Paralelamente, criei um multiokê – os CDs de karaokê. Era CD e DVD no mesmo disco.

É uma área completamente diferente das anteriores...

A diversificação faz parte da minha vida. Um belo dia um rapaz foi pedir um dinheiro emprestado e me mostrou o que ele tinha desenvolvido. Fomos à luta: eu investi e patenteamos. Ele quis vender a parte dele e viajar pelo mundo.

Em 2002, 2003 e 2004, me associei a uma empresa fabricante de DVD e criei um kit. Você comprava o DVD e vinha 25 discos. Fui ser jurado do Raul Gil – fiquei três anos na bancada.

Foi aí que entrei nos grandes varejistas do mercado eletroeletrônico. Quando os DVDs começaram a virar carne de vaca, fui para a China, desenvolvi o home theater popular e lancei o homeoke – você compra 25 discos e leva um home theater.

Foi muito bom até 2010, 2011. Aí comecei a criar o sistema que hoje gerou o Ekko. Nunca na minha vida eu trabalhei tanto quanto atualmente – 16 horas por dia.

“Essa é minha cabeça – muito louca. Não consigo não pensar fora da caixa. Me revolta ficar dentro da caixa.”

Como o sr. descreveria o Ekko?

É um sistema cooperativo de economia, vantagens e benefícios para os dois lados. É a primeira vez que você troca uma relação de consumo entre o comerciante e o consumidor e os dois enxergam na hora que ganharam.

barreira digital crédito: Renato Stockler

Como é o processo criativo?

Não é uma coisa normal. O lazer – como jogar tênis, futebol – é criar.

Não estou contando tudo. Fui árbitro de futebol. Trabalhei com o Carequinha nas horas vagas. Ele vinha [do Rio] fazer o Circo do Carequinha na TV Paulista. Eu me apresentei e fui ser ajudante dele.

Essa é minha cabeça – muito louca. Não consigo não pensar fora da caixa. Me revolta ficar dentro da caixa.

 “Aposentar é morrer. O homem não foi feito para ficar parado”

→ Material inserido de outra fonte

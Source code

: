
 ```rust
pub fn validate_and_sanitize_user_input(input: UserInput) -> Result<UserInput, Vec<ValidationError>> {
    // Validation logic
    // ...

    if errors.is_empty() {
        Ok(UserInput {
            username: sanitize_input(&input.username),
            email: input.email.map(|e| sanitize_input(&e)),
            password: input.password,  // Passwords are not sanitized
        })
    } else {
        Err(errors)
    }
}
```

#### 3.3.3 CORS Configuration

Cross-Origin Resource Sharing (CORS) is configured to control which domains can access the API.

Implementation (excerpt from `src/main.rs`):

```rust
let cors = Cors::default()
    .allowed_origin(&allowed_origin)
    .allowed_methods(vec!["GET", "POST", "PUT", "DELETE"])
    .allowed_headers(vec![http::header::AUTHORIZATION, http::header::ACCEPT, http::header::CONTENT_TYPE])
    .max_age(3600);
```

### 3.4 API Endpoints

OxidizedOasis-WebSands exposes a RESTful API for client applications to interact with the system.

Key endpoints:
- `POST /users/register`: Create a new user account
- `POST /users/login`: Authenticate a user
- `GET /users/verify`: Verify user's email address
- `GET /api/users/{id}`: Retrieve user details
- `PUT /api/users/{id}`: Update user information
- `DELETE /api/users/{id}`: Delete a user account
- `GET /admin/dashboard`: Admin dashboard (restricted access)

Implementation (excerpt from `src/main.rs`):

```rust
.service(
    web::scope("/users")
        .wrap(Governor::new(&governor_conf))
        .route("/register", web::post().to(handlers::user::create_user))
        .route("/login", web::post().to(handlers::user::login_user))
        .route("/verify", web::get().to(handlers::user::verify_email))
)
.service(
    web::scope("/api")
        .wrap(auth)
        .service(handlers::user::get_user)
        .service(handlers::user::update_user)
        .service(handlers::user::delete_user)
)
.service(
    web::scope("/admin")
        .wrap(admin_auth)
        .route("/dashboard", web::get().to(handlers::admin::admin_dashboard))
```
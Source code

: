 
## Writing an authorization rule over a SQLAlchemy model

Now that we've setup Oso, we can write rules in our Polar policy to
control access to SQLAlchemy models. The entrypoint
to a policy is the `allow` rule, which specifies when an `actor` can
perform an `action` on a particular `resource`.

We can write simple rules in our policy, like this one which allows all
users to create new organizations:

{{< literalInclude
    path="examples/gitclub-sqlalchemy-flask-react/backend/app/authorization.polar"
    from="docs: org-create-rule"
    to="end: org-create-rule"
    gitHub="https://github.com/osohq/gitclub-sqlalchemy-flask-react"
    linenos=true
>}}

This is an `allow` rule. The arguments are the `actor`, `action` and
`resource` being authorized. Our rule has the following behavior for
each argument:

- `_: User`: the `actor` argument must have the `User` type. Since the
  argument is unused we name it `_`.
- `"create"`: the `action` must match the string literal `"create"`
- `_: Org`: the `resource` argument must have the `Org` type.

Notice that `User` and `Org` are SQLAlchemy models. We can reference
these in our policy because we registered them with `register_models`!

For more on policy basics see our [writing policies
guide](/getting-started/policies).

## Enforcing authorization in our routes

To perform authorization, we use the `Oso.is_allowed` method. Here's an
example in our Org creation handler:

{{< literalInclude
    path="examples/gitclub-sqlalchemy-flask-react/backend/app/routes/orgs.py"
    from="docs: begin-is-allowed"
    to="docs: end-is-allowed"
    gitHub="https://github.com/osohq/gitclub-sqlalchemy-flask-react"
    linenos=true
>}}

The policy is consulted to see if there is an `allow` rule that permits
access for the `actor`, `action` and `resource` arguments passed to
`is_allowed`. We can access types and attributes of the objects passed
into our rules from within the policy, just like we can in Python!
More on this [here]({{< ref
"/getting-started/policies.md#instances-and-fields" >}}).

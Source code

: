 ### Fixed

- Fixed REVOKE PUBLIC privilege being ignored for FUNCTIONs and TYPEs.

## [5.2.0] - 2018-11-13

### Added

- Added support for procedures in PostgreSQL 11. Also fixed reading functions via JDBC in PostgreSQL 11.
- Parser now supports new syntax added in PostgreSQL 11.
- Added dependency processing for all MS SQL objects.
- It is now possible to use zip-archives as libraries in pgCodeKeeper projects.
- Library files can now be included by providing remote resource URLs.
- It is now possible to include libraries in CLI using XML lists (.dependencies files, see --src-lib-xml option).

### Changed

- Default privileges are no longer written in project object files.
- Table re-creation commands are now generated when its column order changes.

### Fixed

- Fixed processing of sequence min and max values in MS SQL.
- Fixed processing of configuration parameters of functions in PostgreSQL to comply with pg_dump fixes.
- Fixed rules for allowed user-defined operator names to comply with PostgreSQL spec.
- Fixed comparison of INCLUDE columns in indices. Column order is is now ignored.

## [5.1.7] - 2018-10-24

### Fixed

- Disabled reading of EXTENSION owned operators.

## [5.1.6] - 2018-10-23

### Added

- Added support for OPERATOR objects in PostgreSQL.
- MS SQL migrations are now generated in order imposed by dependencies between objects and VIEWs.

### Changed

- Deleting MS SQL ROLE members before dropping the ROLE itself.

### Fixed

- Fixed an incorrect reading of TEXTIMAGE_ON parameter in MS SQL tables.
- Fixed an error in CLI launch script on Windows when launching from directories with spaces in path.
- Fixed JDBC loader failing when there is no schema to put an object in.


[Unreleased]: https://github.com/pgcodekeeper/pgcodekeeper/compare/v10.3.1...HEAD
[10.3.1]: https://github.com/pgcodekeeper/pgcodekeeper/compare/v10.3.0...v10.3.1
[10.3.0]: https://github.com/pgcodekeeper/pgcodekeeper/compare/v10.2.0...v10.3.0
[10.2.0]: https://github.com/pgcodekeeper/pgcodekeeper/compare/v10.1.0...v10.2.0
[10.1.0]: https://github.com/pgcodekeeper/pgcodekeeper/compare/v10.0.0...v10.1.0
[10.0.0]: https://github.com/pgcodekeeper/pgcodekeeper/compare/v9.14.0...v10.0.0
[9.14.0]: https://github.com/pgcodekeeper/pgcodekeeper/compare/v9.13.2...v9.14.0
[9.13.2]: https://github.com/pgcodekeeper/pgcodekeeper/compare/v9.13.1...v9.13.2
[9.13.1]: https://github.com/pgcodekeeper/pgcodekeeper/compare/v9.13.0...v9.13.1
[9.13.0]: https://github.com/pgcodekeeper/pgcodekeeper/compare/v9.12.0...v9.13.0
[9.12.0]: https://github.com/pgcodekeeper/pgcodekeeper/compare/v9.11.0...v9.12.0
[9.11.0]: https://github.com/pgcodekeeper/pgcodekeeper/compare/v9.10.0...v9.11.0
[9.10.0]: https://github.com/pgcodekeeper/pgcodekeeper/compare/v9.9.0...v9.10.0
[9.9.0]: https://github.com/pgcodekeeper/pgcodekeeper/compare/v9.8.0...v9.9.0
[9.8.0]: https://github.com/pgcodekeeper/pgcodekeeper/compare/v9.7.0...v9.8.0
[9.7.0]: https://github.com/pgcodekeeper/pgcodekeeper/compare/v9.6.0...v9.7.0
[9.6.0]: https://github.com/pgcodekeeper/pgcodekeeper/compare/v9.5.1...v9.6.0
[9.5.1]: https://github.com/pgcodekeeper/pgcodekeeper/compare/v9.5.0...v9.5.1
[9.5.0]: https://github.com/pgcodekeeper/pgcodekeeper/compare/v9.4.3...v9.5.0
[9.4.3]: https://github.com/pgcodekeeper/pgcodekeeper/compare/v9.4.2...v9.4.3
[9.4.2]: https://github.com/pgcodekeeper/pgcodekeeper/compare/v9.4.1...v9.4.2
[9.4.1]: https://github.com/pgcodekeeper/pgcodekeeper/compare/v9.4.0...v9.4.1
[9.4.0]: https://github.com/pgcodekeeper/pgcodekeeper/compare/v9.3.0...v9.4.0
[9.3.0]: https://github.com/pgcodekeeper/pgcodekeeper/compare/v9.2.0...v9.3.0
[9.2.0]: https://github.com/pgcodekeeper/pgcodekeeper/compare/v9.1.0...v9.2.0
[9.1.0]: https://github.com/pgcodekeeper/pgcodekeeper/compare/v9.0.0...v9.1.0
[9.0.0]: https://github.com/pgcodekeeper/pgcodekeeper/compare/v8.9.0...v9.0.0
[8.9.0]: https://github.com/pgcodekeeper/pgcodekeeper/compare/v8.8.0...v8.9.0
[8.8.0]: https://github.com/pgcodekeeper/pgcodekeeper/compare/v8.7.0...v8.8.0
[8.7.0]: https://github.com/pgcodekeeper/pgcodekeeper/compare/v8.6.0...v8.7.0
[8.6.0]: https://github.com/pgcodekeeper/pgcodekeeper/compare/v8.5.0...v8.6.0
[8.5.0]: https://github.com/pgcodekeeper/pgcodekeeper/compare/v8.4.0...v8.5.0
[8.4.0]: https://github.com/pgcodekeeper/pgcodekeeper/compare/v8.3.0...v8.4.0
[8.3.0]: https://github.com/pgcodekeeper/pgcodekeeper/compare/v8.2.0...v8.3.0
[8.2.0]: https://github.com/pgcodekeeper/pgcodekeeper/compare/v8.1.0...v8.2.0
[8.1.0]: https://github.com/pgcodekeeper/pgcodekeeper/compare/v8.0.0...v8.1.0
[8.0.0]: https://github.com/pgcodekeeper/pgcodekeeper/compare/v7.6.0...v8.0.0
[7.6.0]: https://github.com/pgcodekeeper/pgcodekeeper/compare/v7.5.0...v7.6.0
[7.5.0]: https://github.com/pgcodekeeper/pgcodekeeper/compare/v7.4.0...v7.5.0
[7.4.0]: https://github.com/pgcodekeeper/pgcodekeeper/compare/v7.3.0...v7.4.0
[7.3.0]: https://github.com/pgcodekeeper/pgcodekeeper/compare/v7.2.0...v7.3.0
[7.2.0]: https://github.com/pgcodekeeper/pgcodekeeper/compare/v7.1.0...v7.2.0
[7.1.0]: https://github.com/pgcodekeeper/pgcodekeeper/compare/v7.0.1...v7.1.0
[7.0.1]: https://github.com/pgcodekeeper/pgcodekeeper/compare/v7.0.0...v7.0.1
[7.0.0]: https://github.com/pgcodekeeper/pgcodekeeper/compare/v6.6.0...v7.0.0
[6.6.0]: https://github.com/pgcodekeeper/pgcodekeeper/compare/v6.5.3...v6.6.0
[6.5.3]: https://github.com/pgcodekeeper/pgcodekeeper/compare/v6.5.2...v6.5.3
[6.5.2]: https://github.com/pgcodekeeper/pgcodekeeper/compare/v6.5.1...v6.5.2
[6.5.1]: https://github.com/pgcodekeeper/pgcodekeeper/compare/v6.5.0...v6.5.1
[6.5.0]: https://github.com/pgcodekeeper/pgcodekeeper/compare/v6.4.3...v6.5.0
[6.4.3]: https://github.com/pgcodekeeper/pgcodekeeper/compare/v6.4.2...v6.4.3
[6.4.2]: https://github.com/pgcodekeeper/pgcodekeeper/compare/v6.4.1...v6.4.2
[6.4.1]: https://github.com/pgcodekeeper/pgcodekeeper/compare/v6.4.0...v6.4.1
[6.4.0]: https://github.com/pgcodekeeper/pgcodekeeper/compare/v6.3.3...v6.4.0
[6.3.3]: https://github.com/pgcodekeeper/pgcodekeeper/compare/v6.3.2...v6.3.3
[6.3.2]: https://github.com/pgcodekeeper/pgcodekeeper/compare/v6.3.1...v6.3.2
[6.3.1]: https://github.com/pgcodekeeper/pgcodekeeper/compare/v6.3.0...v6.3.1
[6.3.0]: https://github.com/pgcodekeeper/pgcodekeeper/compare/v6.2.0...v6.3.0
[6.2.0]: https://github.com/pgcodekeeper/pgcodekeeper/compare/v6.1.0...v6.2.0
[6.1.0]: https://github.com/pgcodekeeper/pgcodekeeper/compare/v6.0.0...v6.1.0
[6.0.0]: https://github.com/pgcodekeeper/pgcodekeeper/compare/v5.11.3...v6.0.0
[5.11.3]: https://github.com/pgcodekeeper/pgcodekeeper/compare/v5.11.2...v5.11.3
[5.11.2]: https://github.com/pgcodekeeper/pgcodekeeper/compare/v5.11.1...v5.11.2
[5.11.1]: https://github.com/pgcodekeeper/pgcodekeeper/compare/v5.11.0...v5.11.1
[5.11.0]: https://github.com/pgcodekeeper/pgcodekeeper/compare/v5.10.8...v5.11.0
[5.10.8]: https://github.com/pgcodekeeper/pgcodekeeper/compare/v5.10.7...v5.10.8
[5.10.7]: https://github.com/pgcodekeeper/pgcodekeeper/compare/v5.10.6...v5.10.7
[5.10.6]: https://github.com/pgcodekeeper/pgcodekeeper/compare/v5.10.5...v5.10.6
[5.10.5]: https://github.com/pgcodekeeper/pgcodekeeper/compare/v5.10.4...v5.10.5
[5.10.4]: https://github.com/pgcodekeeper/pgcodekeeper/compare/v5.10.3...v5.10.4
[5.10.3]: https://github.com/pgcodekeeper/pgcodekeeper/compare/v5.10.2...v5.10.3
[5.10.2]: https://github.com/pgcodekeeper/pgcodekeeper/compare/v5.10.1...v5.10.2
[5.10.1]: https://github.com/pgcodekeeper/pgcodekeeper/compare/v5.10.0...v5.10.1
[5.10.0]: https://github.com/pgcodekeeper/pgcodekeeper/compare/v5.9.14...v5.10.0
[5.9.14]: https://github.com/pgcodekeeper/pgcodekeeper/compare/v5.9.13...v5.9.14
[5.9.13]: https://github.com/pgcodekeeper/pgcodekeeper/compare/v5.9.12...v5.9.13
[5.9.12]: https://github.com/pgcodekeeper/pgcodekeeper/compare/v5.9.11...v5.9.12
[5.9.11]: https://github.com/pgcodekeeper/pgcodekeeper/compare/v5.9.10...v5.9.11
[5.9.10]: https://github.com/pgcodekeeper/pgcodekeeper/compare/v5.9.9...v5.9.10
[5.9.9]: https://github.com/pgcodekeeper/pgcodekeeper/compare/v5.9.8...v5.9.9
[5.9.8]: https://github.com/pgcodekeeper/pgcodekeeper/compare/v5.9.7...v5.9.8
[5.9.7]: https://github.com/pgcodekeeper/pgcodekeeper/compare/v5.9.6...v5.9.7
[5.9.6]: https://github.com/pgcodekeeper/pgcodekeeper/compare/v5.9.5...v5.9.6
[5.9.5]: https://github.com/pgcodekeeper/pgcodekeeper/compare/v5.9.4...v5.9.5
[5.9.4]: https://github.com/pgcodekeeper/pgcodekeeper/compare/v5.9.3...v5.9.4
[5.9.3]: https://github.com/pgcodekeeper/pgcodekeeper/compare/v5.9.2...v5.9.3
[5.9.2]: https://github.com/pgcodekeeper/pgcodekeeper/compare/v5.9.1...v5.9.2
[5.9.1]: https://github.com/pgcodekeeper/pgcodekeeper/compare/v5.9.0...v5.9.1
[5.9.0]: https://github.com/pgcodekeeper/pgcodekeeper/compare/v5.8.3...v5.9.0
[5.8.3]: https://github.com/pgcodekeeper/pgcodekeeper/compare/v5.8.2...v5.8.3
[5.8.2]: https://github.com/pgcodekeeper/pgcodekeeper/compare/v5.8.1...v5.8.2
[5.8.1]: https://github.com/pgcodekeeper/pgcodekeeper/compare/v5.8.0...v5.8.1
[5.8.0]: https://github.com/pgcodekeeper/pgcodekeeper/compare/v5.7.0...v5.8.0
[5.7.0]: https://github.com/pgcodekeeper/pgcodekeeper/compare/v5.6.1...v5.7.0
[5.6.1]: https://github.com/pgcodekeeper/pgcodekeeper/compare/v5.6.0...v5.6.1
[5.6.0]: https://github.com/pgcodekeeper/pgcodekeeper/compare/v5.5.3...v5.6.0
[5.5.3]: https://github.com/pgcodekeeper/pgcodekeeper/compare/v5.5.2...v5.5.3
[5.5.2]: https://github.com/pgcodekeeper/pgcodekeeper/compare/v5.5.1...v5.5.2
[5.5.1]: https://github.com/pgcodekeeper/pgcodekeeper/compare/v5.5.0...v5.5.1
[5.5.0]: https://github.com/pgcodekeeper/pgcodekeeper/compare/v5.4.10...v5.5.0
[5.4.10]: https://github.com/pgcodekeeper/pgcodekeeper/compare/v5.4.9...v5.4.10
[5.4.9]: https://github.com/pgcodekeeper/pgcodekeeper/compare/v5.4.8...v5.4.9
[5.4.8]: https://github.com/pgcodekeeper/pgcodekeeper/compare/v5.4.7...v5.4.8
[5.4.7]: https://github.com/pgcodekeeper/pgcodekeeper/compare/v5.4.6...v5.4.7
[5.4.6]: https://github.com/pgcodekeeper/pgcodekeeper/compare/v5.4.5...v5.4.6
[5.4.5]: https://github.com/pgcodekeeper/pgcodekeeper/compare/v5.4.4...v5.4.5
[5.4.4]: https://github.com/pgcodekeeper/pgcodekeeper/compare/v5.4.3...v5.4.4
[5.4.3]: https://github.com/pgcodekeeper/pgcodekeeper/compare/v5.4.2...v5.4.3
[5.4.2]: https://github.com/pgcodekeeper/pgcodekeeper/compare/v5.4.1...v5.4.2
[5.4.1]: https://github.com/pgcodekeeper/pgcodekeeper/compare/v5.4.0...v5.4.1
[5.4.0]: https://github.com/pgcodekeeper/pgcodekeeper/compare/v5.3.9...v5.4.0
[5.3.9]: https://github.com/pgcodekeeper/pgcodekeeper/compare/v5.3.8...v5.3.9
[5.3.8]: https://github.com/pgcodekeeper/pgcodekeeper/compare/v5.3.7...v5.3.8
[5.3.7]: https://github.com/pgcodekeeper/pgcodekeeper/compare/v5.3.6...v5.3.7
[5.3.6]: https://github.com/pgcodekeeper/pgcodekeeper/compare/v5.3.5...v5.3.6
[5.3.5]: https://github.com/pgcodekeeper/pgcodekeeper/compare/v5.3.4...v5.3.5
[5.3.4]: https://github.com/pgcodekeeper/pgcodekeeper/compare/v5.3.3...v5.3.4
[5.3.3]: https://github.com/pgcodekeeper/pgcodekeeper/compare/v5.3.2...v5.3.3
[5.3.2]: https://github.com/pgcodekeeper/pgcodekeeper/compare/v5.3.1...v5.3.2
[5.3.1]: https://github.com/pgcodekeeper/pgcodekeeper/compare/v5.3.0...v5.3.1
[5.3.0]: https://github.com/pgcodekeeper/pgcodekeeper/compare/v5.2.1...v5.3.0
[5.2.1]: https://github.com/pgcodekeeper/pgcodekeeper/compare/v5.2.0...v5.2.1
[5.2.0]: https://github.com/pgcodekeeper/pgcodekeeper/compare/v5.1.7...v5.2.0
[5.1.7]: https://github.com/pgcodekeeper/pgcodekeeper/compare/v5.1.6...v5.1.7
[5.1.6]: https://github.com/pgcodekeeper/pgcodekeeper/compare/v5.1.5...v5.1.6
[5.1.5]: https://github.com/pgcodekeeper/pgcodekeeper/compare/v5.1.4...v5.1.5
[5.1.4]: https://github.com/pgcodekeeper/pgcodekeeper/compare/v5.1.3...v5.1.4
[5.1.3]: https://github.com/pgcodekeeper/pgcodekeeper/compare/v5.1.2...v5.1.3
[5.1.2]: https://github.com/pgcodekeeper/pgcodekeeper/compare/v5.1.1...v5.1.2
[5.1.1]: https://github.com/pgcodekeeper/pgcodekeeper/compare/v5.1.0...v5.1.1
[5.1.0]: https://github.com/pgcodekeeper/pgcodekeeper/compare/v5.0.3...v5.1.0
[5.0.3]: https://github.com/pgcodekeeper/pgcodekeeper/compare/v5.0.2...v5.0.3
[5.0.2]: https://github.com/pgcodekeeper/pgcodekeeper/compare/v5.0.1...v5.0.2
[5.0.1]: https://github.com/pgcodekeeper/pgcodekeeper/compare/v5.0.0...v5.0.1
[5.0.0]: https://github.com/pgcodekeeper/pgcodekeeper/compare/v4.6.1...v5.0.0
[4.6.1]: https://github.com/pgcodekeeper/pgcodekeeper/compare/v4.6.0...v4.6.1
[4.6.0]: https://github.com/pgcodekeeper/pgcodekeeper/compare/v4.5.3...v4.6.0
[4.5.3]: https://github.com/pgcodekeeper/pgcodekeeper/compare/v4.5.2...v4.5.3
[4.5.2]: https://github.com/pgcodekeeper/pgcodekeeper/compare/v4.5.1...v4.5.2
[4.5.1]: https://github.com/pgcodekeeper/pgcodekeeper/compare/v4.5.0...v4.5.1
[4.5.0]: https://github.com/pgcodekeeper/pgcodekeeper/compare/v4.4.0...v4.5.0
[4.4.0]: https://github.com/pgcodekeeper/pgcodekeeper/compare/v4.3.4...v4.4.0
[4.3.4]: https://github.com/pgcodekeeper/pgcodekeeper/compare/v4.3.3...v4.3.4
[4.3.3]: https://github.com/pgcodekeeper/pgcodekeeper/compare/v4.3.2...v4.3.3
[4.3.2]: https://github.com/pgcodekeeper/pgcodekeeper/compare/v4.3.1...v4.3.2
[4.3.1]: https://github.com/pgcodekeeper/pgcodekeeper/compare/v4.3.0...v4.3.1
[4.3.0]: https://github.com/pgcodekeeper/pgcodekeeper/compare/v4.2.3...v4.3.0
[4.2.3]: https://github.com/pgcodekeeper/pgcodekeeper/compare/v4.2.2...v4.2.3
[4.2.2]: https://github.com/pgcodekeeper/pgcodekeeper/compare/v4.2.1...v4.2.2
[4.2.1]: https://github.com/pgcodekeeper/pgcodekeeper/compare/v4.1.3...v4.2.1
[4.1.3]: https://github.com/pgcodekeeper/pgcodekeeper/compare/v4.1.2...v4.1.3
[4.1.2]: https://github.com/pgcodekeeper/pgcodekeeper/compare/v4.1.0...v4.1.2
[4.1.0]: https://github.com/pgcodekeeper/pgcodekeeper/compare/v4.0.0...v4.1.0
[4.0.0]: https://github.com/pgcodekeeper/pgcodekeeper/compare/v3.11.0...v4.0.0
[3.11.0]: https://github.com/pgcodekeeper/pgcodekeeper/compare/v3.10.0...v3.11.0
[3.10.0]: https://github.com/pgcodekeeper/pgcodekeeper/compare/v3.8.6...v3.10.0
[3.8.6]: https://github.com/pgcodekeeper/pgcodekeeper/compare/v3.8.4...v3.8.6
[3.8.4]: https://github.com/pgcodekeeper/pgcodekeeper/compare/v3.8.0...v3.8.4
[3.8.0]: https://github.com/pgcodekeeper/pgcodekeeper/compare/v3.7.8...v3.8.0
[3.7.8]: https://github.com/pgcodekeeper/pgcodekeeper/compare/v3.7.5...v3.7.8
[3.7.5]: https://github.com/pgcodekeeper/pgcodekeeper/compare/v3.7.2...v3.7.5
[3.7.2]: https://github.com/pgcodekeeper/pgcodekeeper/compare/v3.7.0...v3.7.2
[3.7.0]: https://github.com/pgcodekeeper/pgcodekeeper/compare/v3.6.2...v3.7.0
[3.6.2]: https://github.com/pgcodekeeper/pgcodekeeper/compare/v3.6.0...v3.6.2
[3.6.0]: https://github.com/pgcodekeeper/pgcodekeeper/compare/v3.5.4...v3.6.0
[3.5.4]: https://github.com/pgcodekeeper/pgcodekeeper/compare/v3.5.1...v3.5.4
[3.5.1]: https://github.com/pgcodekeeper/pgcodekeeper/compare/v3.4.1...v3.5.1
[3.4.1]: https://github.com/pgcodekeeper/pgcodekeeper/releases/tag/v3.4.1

O sr. não pensa em se aposentar?

Quando eu for embora, aposentei. Aí não sei como é do outro lado, se dá para criar alguma coisa. Aposentar é morrer. O homem não foi feito para ficar parado.

Qual é a maior diferença de quando o senhor começou para hoje?

Muita. Não estou preparado para o mundo digital, para o mundo virtual. Eu me adapto todo dia.

Meu grande problema hoje é entender determinadas atitudes que [os mais jovens] fazem, que choca.

Como o quê?

Eu tinha meus pais como soberanos. Hoje vejo que os filhos não têm o menor respeito pelos pais. Quando ficar velho, vão jogar no asilo. Não existe nada pior para um idoso do que o abandono, do que o esquecimento.

A única coisa que mudou para mim com a idade é a emoção. Você fica muito frágil, começa a olhar seu corpo, percebe que as células estão envelhecendo.